Extended Data 10: Molecular analysis of cell death induced by ZBP1–2xFV homodimerization.

A. Phospho-MLKL analysis of ZBP1–2xFV MEFs (wild-type, Ripk3^−/−, MLKL^−/−) after 1 hour stimulation with B/B homodimerizer. B. Cleaved-caspase 3 analysis of ZBP1–2xFV MEFs (wild-type, Ripk3^−/−, MLKL^−/−) after 3 hour stimulation with B/B homodimerizer. C. Representative image depicting Caspase-8 deficiency exacerbation of disease phenotype in ADAR^{P195A/p150null}::RIPK3^−/− mice. Image of 20-day old littermates from the cross depicted in Fig. 4B.

Extended Data 11: Pathologic analysis of Mlkl−/−::Casp8^−/−::^{Adarp150null/P195A} mice.

A-B. Immunohistochemical staining (A) and quantification (B) in liver for cleaved-caspase 3. (n=3 d.0 pups, each group) Original magnification 10x. C. Additional histological images of other tissue sites (kidney, liver and small intestine). Kidney (20x) and liver (10x) PAS staining, small intestine HE staining (original magnification as stated). D-E. Immunohistochemical staining, with 2.5x and 10x images (D) and quantification (E) in brain for Iba1 (n=3 d.0 pups, each group). B & E use tissues from matched animals.
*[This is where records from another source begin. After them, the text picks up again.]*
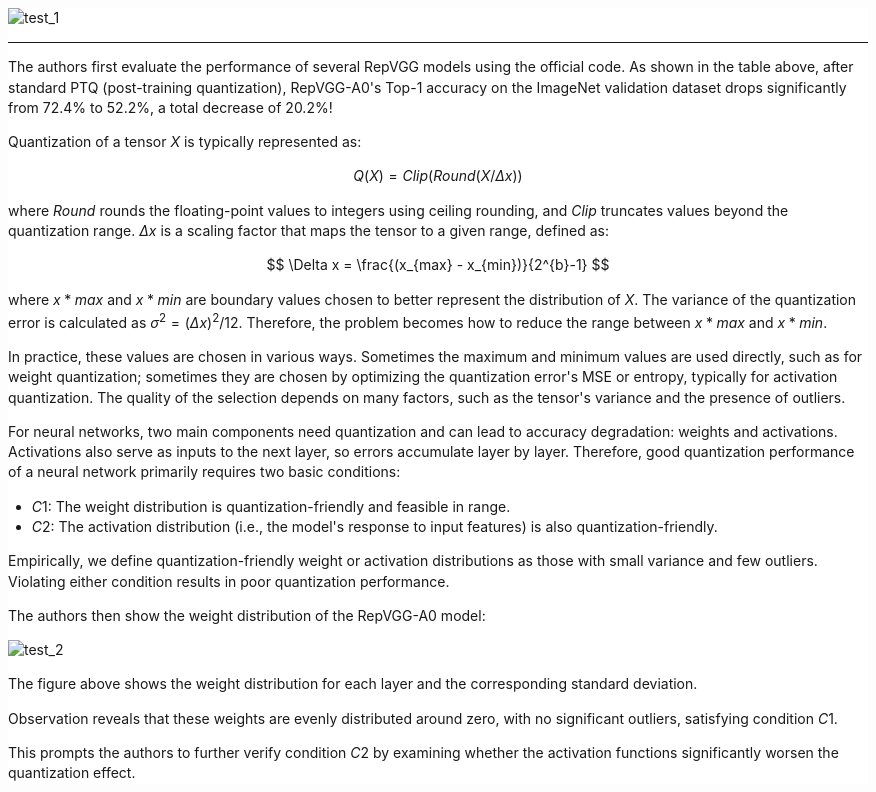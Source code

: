 ![test_1](./img/img2.jpg)

---

The authors first evaluate the performance of several RepVGG models using the official code. As shown in the table above, after standard PTQ (post-training quantization), RepVGG-A0's Top-1 accuracy on the ImageNet validation dataset drops significantly from 72.4% to 52.2%, a total decrease of 20.2%!

Quantization of a tensor $X$ is typically represented as:

$$
Q(X) = Clip(Round(X/\Delta x ))
$$

where $Round$ rounds the floating-point values to integers using ceiling rounding, and $Clip$ truncates values beyond the quantization range. $\Delta x$ is a scaling factor that maps the tensor to a given range, defined as:

$$
\Delta x = \frac{(x_{max} - x_{min})}{2^{b}-1}
$$

where $x*{max}$ and $x*{min}$ are boundary values chosen to better represent the distribution of $X$. The variance of the quantization error is calculated as $\sigma^2 = (\Delta x)^2/12$. Therefore, the problem becomes how to reduce the range between $x*{max}$ and $x*{min}$.

In practice, these values are chosen in various ways. Sometimes the maximum and minimum values are used directly, such as for weight quantization; sometimes they are chosen by optimizing the quantization error's MSE or entropy, typically for activation quantization. The quality of the selection depends on many factors, such as the tensor's variance and the presence of outliers.

For neural networks, two main components need quantization and can lead to accuracy degradation: weights and activations. Activations also serve as inputs to the next layer, so errors accumulate layer by layer. Therefore, good quantization performance of a neural network primarily requires two basic conditions:

- $C1$: The weight distribution is quantization-friendly and feasible in range.
- $C2$: The activation distribution (i.e., the model's response to input features) is also quantization-friendly.

Empirically, we define quantization-friendly weight or activation distributions as those with small variance and few outliers. Violating either condition results in poor quantization performance.

The authors then show the weight distribution of the RepVGG-A0 model:

![test_2](./img/img3.jpg)

The figure above shows the weight distribution for each layer and the corresponding standard deviation.

Observation reveals that these weights are evenly distributed around zero, with no significant outliers, satisfying condition $C1$.

This prompts the authors to further verify condition $C2$ by examining whether the activation functions significantly worsen the quantization effect.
Extended Data 12: Immunoprecipitation of RIPK3 and RIPK1 by ZBP1 is enhanced by Casp8 deficiency.

A. Pulldown of ZBP1–2xFV (FKBP) and co-precipitation of RIPK1 in Ripk3^−/−::Casp8^−/− MEFs. B. Pulldown of ZBP1–2xFV (FKBP) and co-precipitation of RIPK1 and RIPK3 in Mkl^−/−::Casp8^−/− MEFs. C. Pulldown of ZBP1 and co-precipitation of RIPK3 and in Mlkl^−/−::Adar^{p150null/P195A} MEFs.

Extended Data 13: ZBP1 activation results in RIPK1 dependent, RIPK3 independent gene transcription which is enhanced by knockout of Casp8.

A-B Differential transcript analysis of Mlkl^−/−::Casp8^+/+ and Mlkl^−/−::Casp8^−/− MEFs (n=3) following ADAR depletion, by (A) Heatmap analysis and (B) individual quantification of the top 5 differentially expressed genes. Statistical significance determined by individual unpaired t tests (two-tailed). Where not indicated: **** p<0.0001. C. QPCR analysis of top 5 differentially expressed genes identified (B) in MEFs expressing ZBP1–2xFV after B/B activation after depletion of RIPK1. n=6 biologic replicates for each treatment group, each representing the average of three technical replicates. Data is compiled from two independent experiments. Statistical significance determined by individual unpaired t tests (two-tailed). Where indicated: **** p<0.0001. Whisker bars represent the mean +/− SD.

Extended Data 14: ZBP1^A64P mutation attenuates ZBP1 activity in ADAR deficiency model and during influenza infection.

A. Previously-reported structures of the ZBDs of ZBP1 (left) and ADAR1 (right), with A64 and P195A (respectively) highlighted in green. PDB accession #s: 1J75 and 3F21. B. Survival proportions of Adar1^{P195A/p150null}::ZBP1^A64P mice (n=9 animals) compared with previous survival statistics of Adar^{P195A/p150null}::ZBP1-a^+/− animals. C. Cell death analysis following influenza (X31, MOI 2) infection of primary MEFs derived from Wild Type (B6/J), Zbp1^−/− or ZBP1^A64P/A64P mice. Each group, n=2 biologic replicates. Whisker bars represent the mean +/− SD. Experiment was independently replicated using MEFs derived from a different embryo. D. Expression of ZBP1 in wild-type, Zbp1^−/−, and Zbp1^A64P/A64P MEFs following 24 stimulation with 1000 IU/mL murine IFN-β.